08Jul1946- The sole Model 110, NX90653, flies on this date with Russell R.Rogers and Art Bussy at the controls.
26Dec46- American Airlines agrees to buy 100 CV-240s at a cost of usd 18 million, the largest commercial aircraft order to date.
16Mar47- First flight of the CV-240 Convair-liner prototype (N90849, msn 1) at San Diego is flown by company pilots Sam Shannon and Russell Rogers.
26Oct50- The last Convair 240 built, msn 178, is delivered to Garuda Indonesian Airways. The plane is registered PK-GCI and named Sikatan. A total of 178 Convair-Liner 240s were built.
05Oct51- Convair 340, N3401 msn 1, makes its first flight from San Diego with company test pilot Sam Shannon in the left seat.

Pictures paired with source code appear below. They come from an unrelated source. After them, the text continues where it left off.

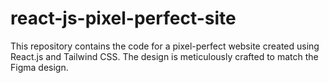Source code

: # react-js-pixel-perfect-site
This repository contains the code for a pixel-perfect website created using React.js and Tailwind CSS. The design is meticulously crafted to match the Figma design.
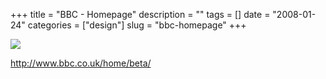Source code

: +++
title = "BBC - Homepage"
description = ""
tags = []
date = "2008-01-24"
categories = ["design"]
slug = "bbc-homepage"
+++


 

  <div id="screens-thumbs" class="clearfix">
    <div class="txt-center" id="design-submission"><a href="http://www.bbc.co.uk/home/beta/"><img id='bluga-thumbnail-1083' class='bluga-thumbnail large' src='//konigi.com/media/bluga/
wt47f281fe52a33_0.jpg'/></a></div>  
  </div>   
<p><a href="http://www.bbc.co.uk/home/beta/">http://www.bbc.co.uk/home/beta/</a></p>




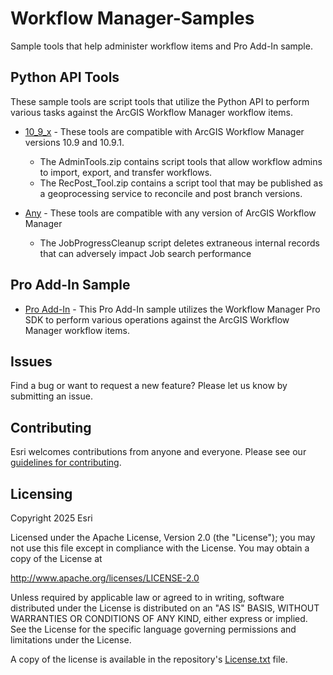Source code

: # Workflow Manager-Samples

Sample tools that help administer workflow items and Pro Add-In sample.

## Python API Tools
These sample tools are script tools that utilize the Python API to perform various tasks against the ArcGIS Workflow Manager workflow items. 

* [10_9_x](./10_9_x/) - These tools are compatible with ArcGIS Workflow Manager versions 10.9 and 10.9.1.

   - The AdminTools.zip contains script tools that allow workflow admins to import, export, and transfer workflows.
   - The RecPost_Tool.zip contains a script tool that may be published as a geoprocessing service to reconcile and post branch versions.

* [Any](./Any/) - These tools are compatible with any version of ArcGIS Workflow Manager
   - The JobProgressCleanup script deletes extraneous internal records that can adversely impact Job search performance 

## Pro Add-In Sample

* [Pro Add-In](https://github.com/Esri/arcgis-pro-sdk-community-samples/tree/master/WorkflowManager/) - This Pro Add-In sample utilizes the Workflow Manager Pro SDK to perform various operations against the ArcGIS Workflow Manager workflow items.

## Issues

Find a bug or want to request a new feature?  Please let us know by submitting an issue.

## Contributing

Esri welcomes contributions from anyone and everyone. Please see our [guidelines for contributing](https://github.com/esri/contributing).

## Licensing
Copyright 2025 Esri

Licensed under the Apache License, Version 2.0 (the "License");
you may not use this file except in compliance with the License.
You may obtain a copy of the License at

   http://www.apache.org/licenses/LICENSE-2.0

Unless required by applicable law or agreed to in writing, software
distributed under the License is distributed on an "AS IS" BASIS,
WITHOUT WARRANTIES OR CONDITIONS OF ANY KIND, either express or implied.
See the License for the specific language governing permissions and
limitations under the License.

A copy of the license is available in the repository's [License.txt](../License.txt) file.
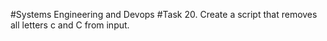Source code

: #Systems Engineering and Devops
#Task 20.
Create a script that removes all letters c and C from input.
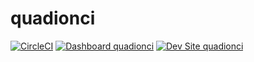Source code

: # quadionci

[![CircleCI](https://circleci.com/gh/jacintocapote/quadionci.svg?style=shield)](https://circleci.com/gh/jacintocapote/quadionci)
[![Dashboard quadionci](https://img.shields.io/badge/dashboard-quadionci-yellow.svg)](https://dashboard.pantheon.io/sites/cd84b430-61c7-4445-b6ca-a067dc0b34ee#dev/code)
[![Dev Site quadionci](https://img.shields.io/badge/site-quadionci-blue.svg)](http://dev-quadionci.pantheonsite.io/)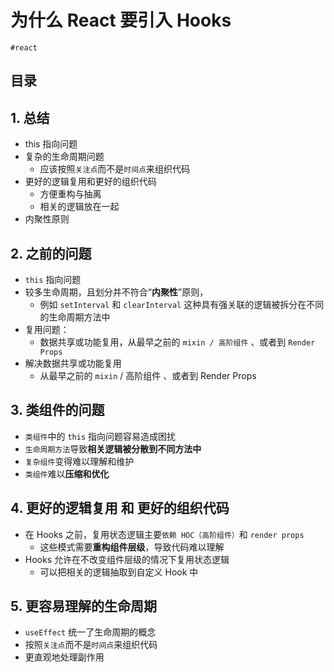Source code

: 
# 为什么 React 要引入 Hooks

`#react` 


## 目录
<!-- toc -->
 ## 1. 总结 

- this 指向问题
- 复杂的生命周期问题
	- 应该按照`关注点`而不是`时间点`来组织代码
- 更好的逻辑复用和更好的组织代码  
	- 方便重构与抽离
	- 相关的逻辑放在一起
- 内聚性原则

## 2. 之前的问题

- `this` 指向问题
- 较多生命周期，且划分并不符合“**内聚性**”原则，
	- 例如 `setInterval` 和 `clearInterval` 这种具有强关联的逻辑被拆分在不同的生命周期方法中
- 复用问题：
	- 数据共享或功能复用，从最早之前的 `mixin / 高阶组件` 、或者到 `Render Props`
- 解决数据共享或功能复用
	- 从最早之前的 `mixin` / 高阶组件 、或者到 Render Props

## 3. 类组件的问题

- `类组件`中的 `this` 指向问题容易造成困扰
- `生命周期方法`导致**相关逻辑被分散到不同方法中**
- `复杂组件`变得难以理解和维护
- `类组件`难以**压缩和优化**

## 4. 更好的逻辑复用 和 更好的组织代码  

- 在 Hooks 之前，复用状态逻辑主要`依赖 HOC（高阶组件）`和 `render props`
	- 这些模式需要**重构组件层级**，导致代码难以理解
- Hooks 允许在不改变组件层级的情况下复用状态逻辑
	- 可以把相关的逻辑抽取到自定义 Hook 中

## 5. 更容易理解的生命周期

- `useEffect` 统一了生命周期的概念
- 按照`关注点`而不是`时间点`来组织代码
- 更直观地处理副作用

28Mar52- The first airline delivery of a ConvairLiner 340 is made to United Air Lines (340-31, msn 3, N73103). ("Randy Moore wrote me in May 2009: 'serial number 3 – N73103 – was the second aircraft delivered in 1952. I’m looking out the window at the first – N73102 originally, now N580AS owned and flown on a daily basis by Honeywell.') N580AS has c/n 2; 'The Convairliners Story' by J.M.Gradidge (Air-Britain 1997) lists c/n 2 N73102 was manufactured 15Jan52 but only delivered 02Sep52 (United Airlines 'Omaha')

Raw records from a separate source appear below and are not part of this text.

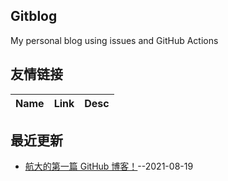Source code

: ## Gitblog
My personal blog using issues and GitHub Actions
## 友情链接
| Name | Link | Desc | 
 | ---- | ---- | ---- |
## 最近更新
- [航大的第一篇 GitHub 博客！](https://github.com/nuanhuo17/HangDa-blog/issues/1)--2021-08-19
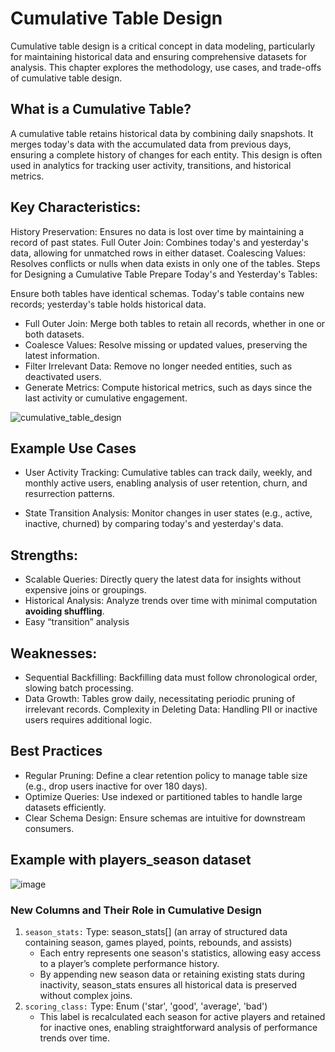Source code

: # Cumulative Table Design
Cumulative table design is a critical concept in data modeling, particularly for maintaining historical data and ensuring comprehensive datasets for analysis. This chapter explores the methodology, use cases, and trade-offs of cumulative table design.

## What is a Cumulative Table?
A cumulative table retains historical data by combining daily snapshots. It merges today's data with the accumulated data from previous days, ensuring a complete history of changes for each entity. This design is often used in analytics for tracking user activity, transitions, and historical metrics.

## Key Characteristics:
History Preservation: Ensures no data is lost over time by maintaining a record of past states.
Full Outer Join: Combines today's and yesterday's data, allowing for unmatched rows in either dataset.
Coalescing Values: Resolves conflicts or nulls when data exists in only one of the tables.
Steps for Designing a Cumulative Table
Prepare Today's and Yesterday's Tables:

Ensure both tables have identical schemas.
Today's table contains new records; yesterday's table holds historical data.
- Full Outer Join: Merge both tables to retain all records, whether in one or both datasets.
- Coalesce Values: Resolve missing or updated values, preserving the latest information.
- Filter Irrelevant Data: Remove no longer needed entities, such as deactivated users.
- Generate Metrics: Compute historical metrics, such as days since the last activity or cumulative engagement.

![cumulative_table_design](https://github.com/user-attachments/assets/44571697-3e27-43b5-b5e1-9934e0a93373)

  
## Example Use Cases
- User Activity Tracking: Cumulative tables can track daily, weekly, and monthly active users, enabling analysis of user retention, churn, and resurrection patterns.

- State Transition Analysis: Monitor changes in user states (e.g., active, inactive, churned) by comparing today's and yesterday's data.

## Strengths:
- Scalable Queries: Directly query the latest data for insights without expensive joins or groupings.
- Historical Analysis: Analyze trends over time with minimal computation **avoiding shuffling**.
- Easy “transition” analysis
## Weaknesses:
- Sequential Backfilling: Backfilling data must follow chronological order, slowing batch processing.
- Data Growth: Tables grow daily, necessitating periodic pruning of irrelevant records. Complexity in Deleting Data: Handling PII or inactive users requires additional logic.

## Best Practices
- Regular Pruning: Define a clear retention policy to manage table size (e.g., drop users inactive for over 180 days).
- Optimize Queries: Use indexed or partitioned tables to handle large datasets efficiently.
- Clear Schema Design: Ensure schemas are intuitive for downstream consumers.

## Example with players_season dataset
![image](https://github.com/user-attachments/assets/3cc224b3-b312-43ae-b560-46467ba099c3)

### New Columns and Their Role in Cumulative Design
1. `season_stats:` Type: season_stats[] (an array of structured data containing season, games played, points, rebounds, and assists)
   - Each entry represents one season's statistics, allowing easy access to a player’s complete performance history.
   - By appending new season data or retaining existing stats during inactivity, season_stats ensures all historical data is preserved without complex joins.
2. `scoring_class:` Type: Enum ('star', 'good', 'average', 'bad')
   - This label is recalculated each season for active players and retained for inactive ones, enabling straightforward analysis of performance trends over time.

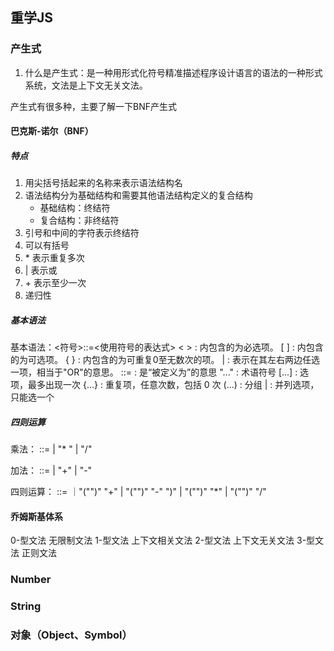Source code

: ## 重学JS

### 产生式

1. 什么是产生式：是一种用形式化符号精准描述程序设计语言的语法的一种形式系统，文法是上下文无关文法。

产生式有很多种，主要了解一下BNF产生式

#### 巴克斯-诺尔（BNF）

##### 特点

1. 用尖括号括起来的名称来表示语法结构名
2. 语法结构分为基础结构和需要其他语法结构定义的复合结构
    * 基础结构：终结符
    * 复合结构：非终结符
1. 引号和中间的字符表示终结符
2. 可以有括号
3. \* 表示重复多次
4. | 表示或
5. \+ 表示至少一次
6. 递归性

##### 基本语法
 基本语法：<符号>::=<使用符号的表达式>
< >     : 内包含的为必选项。
[ ]     : 内包含的为可选项。
{ }     : 内包含的为可重复0至无数次的项。
|       : 表示在其左右两边任选一项，相当于"OR"的意思。
::=     : 是“被定义为”的意思
"..."   : 术语符号
[...]   : 选项，最多出现一次
{...}   : 重复项，任意次数，包括 0 次
(...)   : 分组
|       : 并列选项，只能选一个

##### 四则运算
乘法：<MultiplicativeExpression> ::= <Number> | <MultiplicativeExpression> "* " <Number> | <MultiplicativeExpression> "/" <Number>

加法：<AdditiveExpression> ::= <MultiplicativeExpression> | <AdditiveExpression> "+" <MultiplicativeExpression> | <AdditiveExpression> "-" <MultiplicativeExpression>

四则运算：<PrimaryExpression> ::= <AdditiveExpression> ｜"("<PrimaryExpression>")" "+"<AdditiveExpression> | "("<PrimaryExpression>")" "-" <AdditiveExpression>")" | "("<PrimaryExpression>")" "\*" <AdditiveExpression> | "("<PrimaryExpression>")" "/" <AdditiveExpression> 

#### 乔姆斯基体系

0-型文法 无限制文法
1-型文法 上下文相关文法
2-型文法 上下文无关文法
3-型文法 正则文法

### Number

### String

### 对象（Object、Symbol）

06Oct55- The first flight of the 440 Metropolitan prototype, the modified 340 N8431H msn 202. Continental was the first airline to operate the type, beginning on 08Mar56.
09Feb56- The first Napier Eland-powered Convair 540 (340 conversion, msn 153, G-ANVP) flies from Cranfield Aerodrome, Bletchley, Buckinghamshire, England.
29Feb56- Europe's first Convair 440 Metropolitan (msn 317, OH-LRD) is delivered to Finnair in Helsinki, Finland. The aircraft flies from San Diego to Helsinki, approximately 6.960 miles, in 25 hours, 55 minutes.
20May65- First flight of the Convair 600 (Rolls-Royce Dart powered Convair-Liner 240).
21Mar84- The first Convair Super 580 takes flight. The aircraft is powered by two Allison 501-D22G turbo-props, each rated at 4.000 shp.
11Feb92- Kelowna Flightcraft's stretched Convair 5800 prototype, N5800 msn 276, originally a Convair-Liner 340-71, makes its first flight.